La star britannique Damien Hirst présente "Treasures from the wreck of the Unbelievable", un projet démesuré, chez son collectionneur François Pinault à Venise.

On peut penser ce qu'on veut de l'ego de Damien Hirst, de ses collectionneurs et de son compte en banque. Difficile de ne pas être impressionné par l'ampleur de son nouveau projet pour la fondation François Pinault à Venise. Avec Treasures from the wreck of the unbelievable, le Britannique déploie un délirant show artistique, un spectacle à l'ampleur inédite.

Damien Hirst imagine la découverte d'un bateau, The Unbelievable (L'Incroyable) qui a sombré au premier siècle après JC, les cales chargées des trésors amassés par un esclave affranchi Cif Amotan II (anagramme de I am a fiction). Les mots annoncent la couleur...

Dans ce gigantesque projet, tout est de bronze, de marbre, d'or, de cristal, de lapis-lazuli ou de malachite. Avec humour, il entrecroise les mythologies grecques, égyptiennes, améridiennes, asiatiques et hollywoodiennes. Ici une statue a les traits de Pharrell Williams, Kate Moss ou Rihanna, ailleurs une méduse évoque le Caravage et un cavalier affrontant un serpent prend la forme pyramidale et tragique du Laocoon. Dans ce spectacle, The Collector, Damien Hirst himself, tient la main de Mickey Mouse...

Pour aller au bout de son projet, Damien Hirst présente des vidéos et les photos des fouilles sous-marines qui ont permis de faire réapparaître de formidable trésor, couvert de coquillages et de coraux colorés. Une maquette du bateau, des documents archéologiques évoquent le naufrage et cette cargaison... Le spectacle est total, le récit absolument maîtrisé.

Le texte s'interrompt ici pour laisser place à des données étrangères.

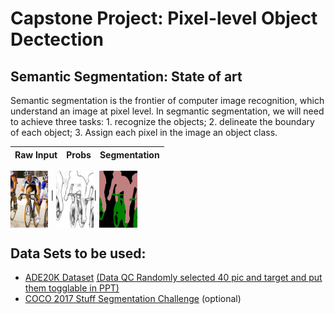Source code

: # Capstone Project: Pixel-level Object Dectection 
## Semantic Segmentation: State of art


Semantic segmentation is the frontier of computer image recognition, which understand an image at pixel level. In segmantic segmentation, we will need to achieve three tasks: 1. recognize the objects; 2. delineate the boundary of each object; 3. Assign each pixel in the image an object class.


Raw Input            |  Probs           |     Segmentation
:-------------------------:|:-------------------------:|:-------------------------:
<img src="pics/pascal_voc.jpg" height=30%  width=12%  alt="Bycicle Rider" ALIGN="Middle">
| <img src="pics/pascal_voc_probs.jpg" height=30%  width=12%  alt="Bycicle Rider" ALIGN="Middle">| <img src="pics/pascal_voc_seg.jpg" height=30%  width=12%  alt="Bycicle Rider" ALIGN="Middle">


## Data Sets to be used:
+ [ADE20K Dataset](http://groups.csail.mit.edu/vision/datasets/ADE20K/)
[(Data QC Randomly selected 40 pic and target and put them togglable in PPT)](https://github.com/HoustonJ2013/Capstone_CV_Galvanize/blob/master/ppts/QC_Dec_12.pptx)
+ [COCO 2017 Stuff Segmentation Challenge](http://cocodataset.org/#stuff-challenge2017) (optional)
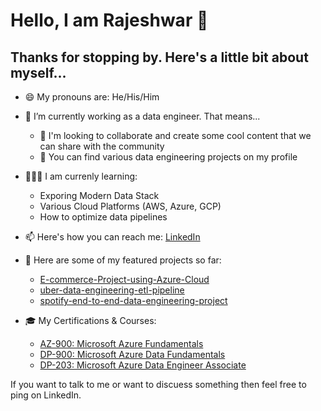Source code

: # Hello, I am Rajeshwar 👋

## Thanks for stopping by. Here's a little bit about myself...


- 😄 My pronouns are: He/His/Him
- 🔭 I’m currently working as a data engineer. That means...
   - 💬 I'm looking to collaborate and create some cool content that we can share with the community
   - 🤘 You can find various data engineering projects on my profile
- 🧑🏻‍🏫 I am currenly learning:
   - Exporing Modern Data Stack
   - Various Cloud Platforms (AWS, Azure, GCP)
   - How to optimize data pipelines 
- 📫 Here's how you can reach me: [LinkedIn](https://www.linkedin.com/in/rajeshwarbusa/)
- 🤘 Here are some of my featured projects so far:
  - [E-commerce-Project-using-Azure-Cloud](https://github.com/Rajeshwar1399/E-commerce-Project-using-Azure-Cloud)
  - [uber-data-engineering-etl-pipeline](https://github.com/Rajeshwar1399/uber-data-engineering-etl-pipeline)
  - [spotify-end-to-end-data-engineering-project](https://github.com/Rajeshwar1399/spotify-end-to-end-data-engineering-project)

- 🎓 My Certifications & Courses:
  - [AZ-900: Microsoft Azure Fundamentals](https://www.credly.com/badges/aabf2cde-38cd-4bcc-8ebf-9b7f6f6c2f80/linked_in_profile)
  - [DP-900: Microsoft Azure Data Fundamentals](https://learn.microsoft.com/api/credentials/share/en-us/RajeshwarBusa-9609/CE2CFFFD05D9070A?sharingId=56AB6E7B466CEBF4)
  - [DP-203: Microsoft Azure Data Engineer Associate](https://learn.microsoft.com/api/credentials/share/en-us/RajeshwarBusa-9609/A21A1582D268FDE6?sharingId=56AB6E7B466CEBF4)
  
If you want to talk to me or want to discuess something then feel free to ping on LinkedIn.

Damien Hirst, chouchou du collectionneur François Pinault en perte de vitesse sur le marché de l'art, a investi une dizaine d'années et 50 millions de livres dans la production de cette exposition qui occupe intégralement la pointe de la Douane et le Palazzo Grassi.

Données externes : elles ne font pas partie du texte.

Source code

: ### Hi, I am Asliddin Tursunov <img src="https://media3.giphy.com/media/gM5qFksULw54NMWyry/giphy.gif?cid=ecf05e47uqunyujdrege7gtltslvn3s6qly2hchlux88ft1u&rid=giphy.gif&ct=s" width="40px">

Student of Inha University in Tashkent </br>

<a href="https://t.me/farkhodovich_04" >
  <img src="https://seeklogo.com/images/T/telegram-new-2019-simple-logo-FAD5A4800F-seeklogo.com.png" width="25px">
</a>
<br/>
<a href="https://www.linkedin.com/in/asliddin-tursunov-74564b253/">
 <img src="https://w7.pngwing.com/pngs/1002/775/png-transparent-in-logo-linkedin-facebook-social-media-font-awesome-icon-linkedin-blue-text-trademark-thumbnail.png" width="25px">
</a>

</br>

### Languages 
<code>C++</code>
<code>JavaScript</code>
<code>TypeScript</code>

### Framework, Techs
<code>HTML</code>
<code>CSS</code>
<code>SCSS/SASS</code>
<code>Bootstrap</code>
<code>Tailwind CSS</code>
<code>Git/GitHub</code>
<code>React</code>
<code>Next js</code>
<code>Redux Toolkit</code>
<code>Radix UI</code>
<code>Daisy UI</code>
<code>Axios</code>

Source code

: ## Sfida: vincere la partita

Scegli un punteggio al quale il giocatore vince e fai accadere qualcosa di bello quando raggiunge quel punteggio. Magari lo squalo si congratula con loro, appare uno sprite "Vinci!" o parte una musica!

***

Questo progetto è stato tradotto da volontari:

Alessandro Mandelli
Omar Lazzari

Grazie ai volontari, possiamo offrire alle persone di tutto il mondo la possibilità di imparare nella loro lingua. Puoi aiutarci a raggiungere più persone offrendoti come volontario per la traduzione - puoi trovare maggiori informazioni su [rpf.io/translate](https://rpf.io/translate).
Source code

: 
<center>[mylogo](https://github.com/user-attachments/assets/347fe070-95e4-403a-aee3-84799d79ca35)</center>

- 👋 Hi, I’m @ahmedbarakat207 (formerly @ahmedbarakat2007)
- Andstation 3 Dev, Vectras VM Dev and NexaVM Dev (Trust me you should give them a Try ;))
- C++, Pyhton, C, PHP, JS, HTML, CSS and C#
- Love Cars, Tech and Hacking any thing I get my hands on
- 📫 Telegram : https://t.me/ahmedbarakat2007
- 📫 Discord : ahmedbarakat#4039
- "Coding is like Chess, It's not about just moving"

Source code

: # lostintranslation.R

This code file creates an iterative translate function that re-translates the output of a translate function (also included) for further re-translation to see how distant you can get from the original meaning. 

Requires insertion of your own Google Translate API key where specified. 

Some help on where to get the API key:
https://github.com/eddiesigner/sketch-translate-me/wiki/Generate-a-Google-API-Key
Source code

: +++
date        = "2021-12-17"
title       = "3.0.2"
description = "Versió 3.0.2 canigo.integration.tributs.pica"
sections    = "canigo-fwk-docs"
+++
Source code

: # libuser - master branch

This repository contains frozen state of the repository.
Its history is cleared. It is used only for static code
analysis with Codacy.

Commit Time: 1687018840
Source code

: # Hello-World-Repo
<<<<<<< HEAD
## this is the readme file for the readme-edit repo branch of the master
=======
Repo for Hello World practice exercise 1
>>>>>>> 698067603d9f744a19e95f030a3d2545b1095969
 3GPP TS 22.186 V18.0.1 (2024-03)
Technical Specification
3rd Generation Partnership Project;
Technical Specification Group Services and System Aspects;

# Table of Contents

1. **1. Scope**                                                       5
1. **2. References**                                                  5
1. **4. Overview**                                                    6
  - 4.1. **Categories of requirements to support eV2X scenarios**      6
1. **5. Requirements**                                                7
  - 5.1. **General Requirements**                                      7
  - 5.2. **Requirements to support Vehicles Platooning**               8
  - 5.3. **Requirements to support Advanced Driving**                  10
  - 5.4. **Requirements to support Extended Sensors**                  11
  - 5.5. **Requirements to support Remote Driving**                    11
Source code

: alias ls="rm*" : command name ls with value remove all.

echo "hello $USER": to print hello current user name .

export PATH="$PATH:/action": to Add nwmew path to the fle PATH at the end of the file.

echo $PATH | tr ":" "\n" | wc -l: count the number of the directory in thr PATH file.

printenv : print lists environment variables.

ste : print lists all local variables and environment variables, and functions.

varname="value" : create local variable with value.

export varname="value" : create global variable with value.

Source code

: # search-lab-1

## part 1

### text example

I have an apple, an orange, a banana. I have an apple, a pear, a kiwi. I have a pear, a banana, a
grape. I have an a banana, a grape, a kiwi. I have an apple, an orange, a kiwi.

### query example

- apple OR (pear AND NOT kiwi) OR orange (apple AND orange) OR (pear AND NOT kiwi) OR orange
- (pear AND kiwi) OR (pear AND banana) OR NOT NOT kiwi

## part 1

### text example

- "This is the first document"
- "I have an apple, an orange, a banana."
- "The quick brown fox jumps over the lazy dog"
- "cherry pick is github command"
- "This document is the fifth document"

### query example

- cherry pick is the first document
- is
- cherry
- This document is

Cet artiste, que les amateurs d'art adorent détester, montre aussi qu'il a de la distance avec son travail. Au fil des textes qui accompagnent les oeuvres, il explique à la fois l'origine des statues et son travail. En regard de Dead Woman, corps allongé de marbre noir, quelques mots en disent long sur le projet et l'ironie de l'artiste, qui aime secouer les richissimes collectionneurs qui achètent ses oeuvres, lesquels aiment se faire gentiment secouer par leur protégé. « Cette oeuvre colossale est une copie de l'époque romaine d'une sculpture sépulcrale plus ancienne (Woman's Tomb), également retrouvée dans l'épave. Les collectionneurs d'art romain n'étaient pas particulièrement enclins à acquérir des oeuvres originales. Selon eux, exposer de multiples copies à côté d'une sculpture antique originale réhausser la valeur de la copie, admirée pour sa facture ».

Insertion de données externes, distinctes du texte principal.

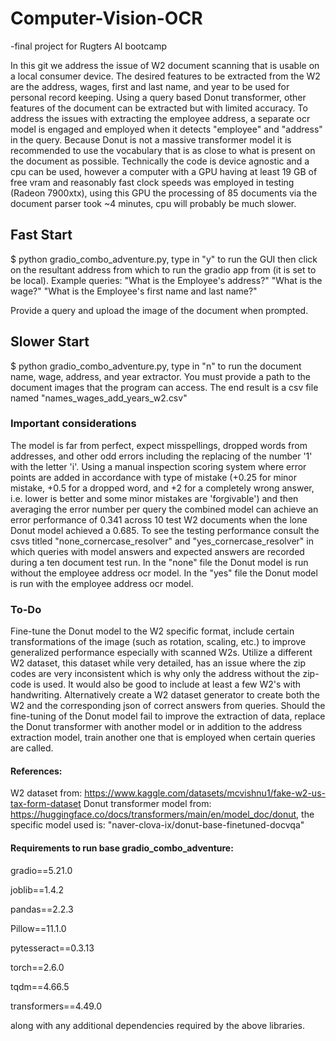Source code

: # Computer-Vision-OCR
-final project for Rugters AI bootcamp

In this git we address the issue of W2 document scanning that is usable on a local consumer device. The desired features to be extracted from the W2 are the address, wages, first and last name, and year to be used for personal record keeping. Using a query based Donut transformer, other features of the document can be extracted but with limited accuracy. To address the issues with extracting the employee address, a separate ocr model is engaged and employed when it detects "employee" and "address" in the query. Because Donut is not a massive transformer model it is recommended to use the vocabulary that is as close to what is present on the document as possible. Technically the code is device agnostic and a cpu can be used, however a computer with a GPU having at least 19 GB of free vram and reasonably fast clock speeds was employed in testing (Radeon 7900xtx), using this GPU the processing of 85 documents via the document parser took ~4 minutes, cpu will probably be much slower. 

## Fast Start

$ python gradio_combo_adventure.py, type in "y" to run the GUI then click on the resultant address from which to run the gradio app from (it is set to be local). 
Example queries:
"What is the Employee's address?"
"What is the wage?"
"What is the Employee's first name and last name?"

Provide a query and upload the image of the document when prompted. 

## Slower Start
$ python gradio_combo_adventure.py, type in "n" to run the document name, wage, address, and year extractor. You must provide a path to the document images that the program can access. The end result is a csv file named "names_wages_add_years_w2.csv"

### Important considerations
The model is far from perfect, expect misspellings, dropped words from addresses, and other odd errors including the replacing of the number '1' with the letter 'i'. Using a manual inspection scoring system where error points are added in accordance with type of mistake (+0.25 for minor mistake, +0.5 for a dropped word, and +2 for a completely wrong answer, i.e. lower is better and some minor mistakes are 'forgivable') and then averaging the error number per query the combined model can achieve an error performance of 0.341 across 10 test W2 documents when the lone Donut model achieved a 0.685. To see the testing performance consult the csvs titled "none_cornercase_resolver" and "yes_cornercase_resolver" in which queries with model answers and expected answers are recorded during a ten document test run. In the "none" file the Donut model is run without the employee address ocr model. In the "yes" file the Donut model is run with the employee address ocr model. 

### To-Do
Fine-tune the Donut model to the W2 specific format, include certain transformations of the image (such as rotation, scaling, etc.) to improve generalized performance especially with scanned W2s.
Utilize a different W2 dataset, this dataset while very detailed, has an issue where the zip codes are very inconsistent which is why only the address without the zip-code is used. It would also be good to include at least a few W2's with handwriting. Alternatively create a W2 dataset generator to create both the W2 and the corresponding json of correct answers from queries.
Should the fine-tuning of the Donut model fail to improve the extraction of data, replace the Donut transformer with another model or in addition to the address extraction model, train another one that is employed when certain queries are called. 

#### References:
W2 dataset from: https://www.kaggle.com/datasets/mcvishnu1/fake-w2-us-tax-form-dataset
Donut transformer model from: https://huggingface.co/docs/transformers/main/en/model_doc/donut, the specific model used is: "naver-clova-ix/donut-base-finetuned-docvqa"

#### Requirements to run base gradio_combo_adventure:
gradio==5.21.0

joblib==1.4.2

pandas==2.2.3

Pillow==11.1.0

pytesseract==0.3.13

torch==2.6.0

tqdm==4.66.5

transformers==4.49.0

along with any additional dependencies required by the above libraries.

« Le navire fit naufrage, reléguant son trésor au domaine du mythe et donnant naissance à une myriade d’interprétations de cette histoire faite d’ambition et d’avarice, de splendeur et d'hubris ». Quelle démesure pour évoquer la vanité d'un homme... Alors que penser de ce blockbuster ? On peut aimer la Nouvelle Vague et les superproductions d'Hollywood, la musique d'Arvo Part et le hard-rock. Peut-on aimer Robert Ryman, Giuseppe Penone et le monumental kitsch de Damien Hirst ? Son amitié pour les puissants n'a rien à voir avec la question du talent ; certains avant lui ont travaillé pour les papes ou les empereurs...

Damien Hirst pose en tout cas des questions pertinentes... Il suffit de se promener dans les palais vénitiens en écoutant les visiteurs pour constater qu'il atteint son but. Les touristes découvrent ces statues en se laissant prendre au piège, étourdis par la magnificence de ces trésors. Devant les bijoux étincelants, même les habitués s'interrogent en détaillant les cartels : verre, aluminium thermolaqués, silicone, éclairage Led, acier inoxydable, or, argent, bronze... Et non, ces vitrines ne contiennent pas des trésors qu'elles prétendent présenter. Ce sont des oeuvres de Damien Hirst ! Mais alors tout est faux ? Absolument pas. Tout est vrai, du vrai Damien Hirst. Un vrai génie pour certains, un vrai arnaqueur pour d'autres...

Jusqu'au 3 décembre. Fondation Pinault, Palazzo Grassi et Pointe de la Douane, Venise.